In 2018, there is a better way. Consider a system where rooftop solar plus batteries allows people and critical service providers to disconnect from a disabled grid, use the power of the sun on one day, pull energy from their on-site battery and refuel with more sun when it rises again the next morning. 2018 is the dawn of a cleaner, more resilient future. With an estimated 70 percent of energy infrastructure nearing the end of its useful life, rebuilding with the same outdated technology will cost consumers close to $100 billion per year. We can’t afford this outdated way of thinking in 2018, and we don’t need to anymore.
Aggregating rooftop solar plus battery technology to store and dispatch electricity when needed will save all Americans money, and make the grid more durable.

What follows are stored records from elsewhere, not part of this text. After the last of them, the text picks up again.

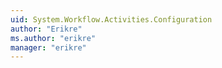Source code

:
 ```yaml
---
uid: System.Workflow.Activities.Configuration
author: "Erikre"
ms.author: "erikre"
manager: "erikre"
---
```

I predict that policymakers will seize this solution as they brace for more frequent extreme weather events and work to ensure essential access to affordable and reliable electricity.
4. Market fundamentals favor renewables — Sonia Aggarwal, vice president of Energy Innovation
The economics of electricity generation have flipped from coal to clean, and this trend will reshape America’s utility industry in 2018. Utilities nationwide are choosing to close coal and expand renewable energy because of how much the switch improves their bottom lines and lowers their customers’ bills.
PNM’s 2017-2023 IRP targets zero coal by 2031, Xcel released a plan to make 85 percent of its Minnesota power mix carbon-free by 2030, Ameren is investing $1 billion in renewables to cut emissions 80 percent by 2050, while We Energies will close a 1.2 gigawatt coal plant in 2018 and partially replace it with Wisconsin’s largest solar array.
Dozens of other coal closure announcements happened in 2017 because wind, solar, and storage prices are on a solid downward trend while the costs of other power generation technologies stay flat.
This momentum is promising because the federal government can only do so much tinkering with power markets – when wholesale markets are left alone, like in Texas, renewables beat coal on cost. Federal efforts may delay coal closure announcements in 2018, but these delays come at the expense of utility customers, and I expect similar utility decisions to continue based on market fundamentals.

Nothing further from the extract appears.